The charts for these, again, there is no great sign here. I was talking about this gap in March-April, where IT stocks fell. We have come into this gap, and maybe some resistance may start to play out here. Similarly, in the public sector banks, this sideways consolidation at a lower level is not a great sign. Nifty is also struggling at the highs. So I think, time-wise, we may just go sideways. The good thing is that markets don’t have to always go down to make corrections. They can correct over time, and after correcting for time, they can again start moving up. So if you’re not very aggressively trading, just staying with the larger trend may help you.

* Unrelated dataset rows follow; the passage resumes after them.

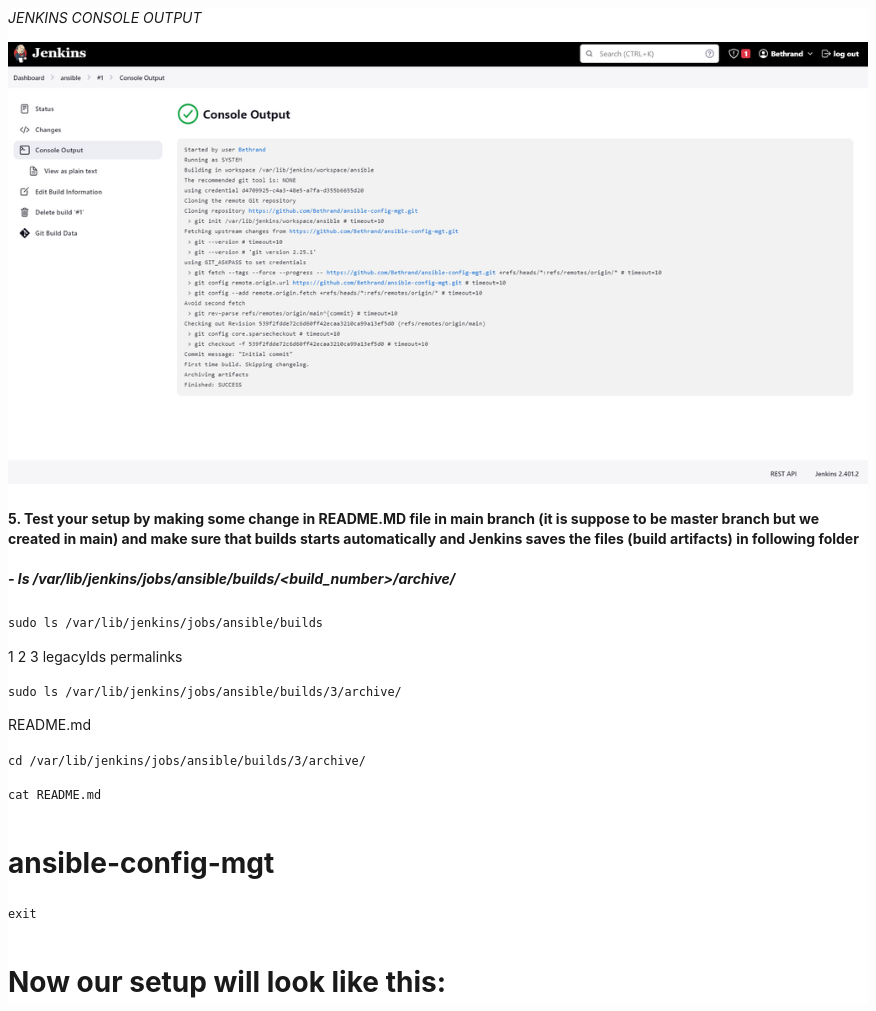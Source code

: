 *JENKINS CONSOLE OUTPUT*

![BuildStatusJenkins](./Images/Build%20StatusJenkins.png)

#### 5. Test your setup by making some change in README.MD file in main branch (it is suppose to be master branch but we created in main) and make sure that builds starts automatically and Jenkins saves the files (build artifacts) in following folder

##### - ls /var/lib/jenkins/jobs/ansible/builds/<build_number>/archive/

`sudo ls /var/lib/jenkins/jobs/ansible/builds`

1  2  3  legacyIds  permalinks

`sudo ls /var/lib/jenkins/jobs/ansible/builds/3/archive/`

README.md

`cd /var/lib/jenkins/jobs/ansible/builds/3/archive/`

`cat README.md`

# ansible-config-mgt

`exit`

# Now our setup will look like this: 
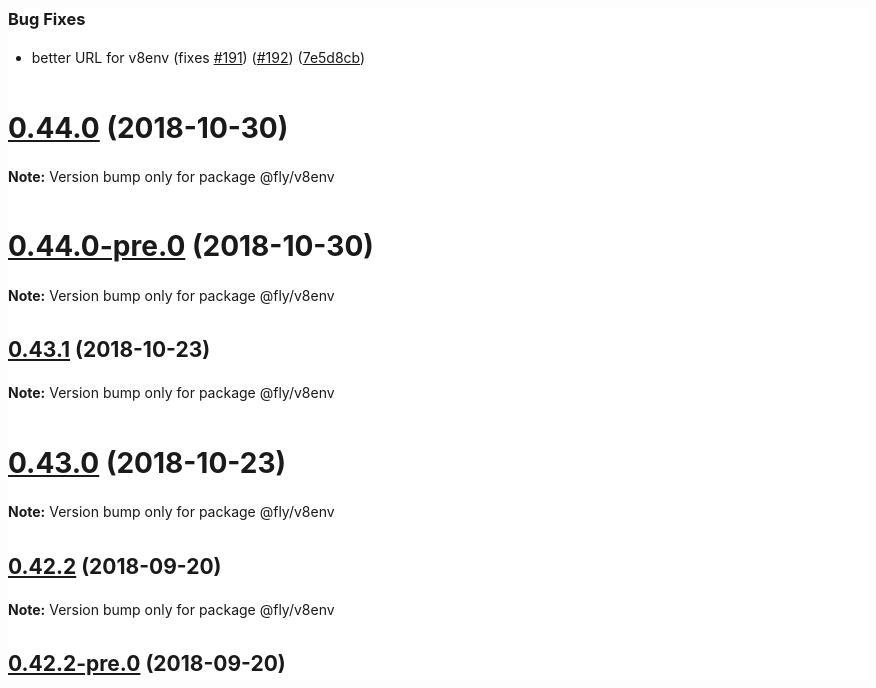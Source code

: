 ### Bug Fixes

* better URL for v8env (fixes [#191](https://github.com/superfly/fly/issues/191)) ([#192](https://github.com/superfly/fly/issues/192)) ([7e5d8cb](https://github.com/superfly/fly/commit/7e5d8cb))





<a name="0.44.0"></a>
# [0.44.0](https://github.com/superfly/fly/compare/v0.43.1...v0.44.0) (2018-10-30)

**Note:** Version bump only for package @fly/v8env





<a name="0.44.0-pre.0"></a>
# [0.44.0-pre.0](https://github.com/superfly/fly/compare/v0.43.1...v0.44.0-pre.0) (2018-10-30)

**Note:** Version bump only for package @fly/v8env





<a name="0.43.1"></a>
## [0.43.1](https://github.com/superfly/fly/compare/v0.43.0...v0.43.1) (2018-10-23)

**Note:** Version bump only for package @fly/v8env





<a name="0.43.0"></a>
# [0.43.0](https://github.com/superfly/fly/compare/v0.42.2...v0.43.0) (2018-10-23)

**Note:** Version bump only for package @fly/v8env





<a name="0.42.2"></a>
## [0.42.2](https://github.com/superfly/fly/compare/v0.42.2-pre.0...v0.42.2) (2018-09-20)

**Note:** Version bump only for package @fly/v8env





<a name="0.42.2-pre.0"></a>
## [0.42.2-pre.0](https://github.com/superfly/fly/compare/v0.42.1...v0.42.2-pre.0) (2018-09-20)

For today, Nifty Next 50 lost a little bit more, 0.42%. IEX on good volumes and Glenmark Pharma were strong. Zomato gave up all its gains, and Lupin is somewhat rolling downwards on profit-taking. REC and Berger were the others on the downside. IEX has really bottomed out and is now rising very nicely, so all eyes are on it. Today’s best-performing stock was ONGC, up 5.35%, with Glenmark Pharma up 2.5%. The biggest loser was ONGC, down 3.48%, followed by NTPC and BPCL.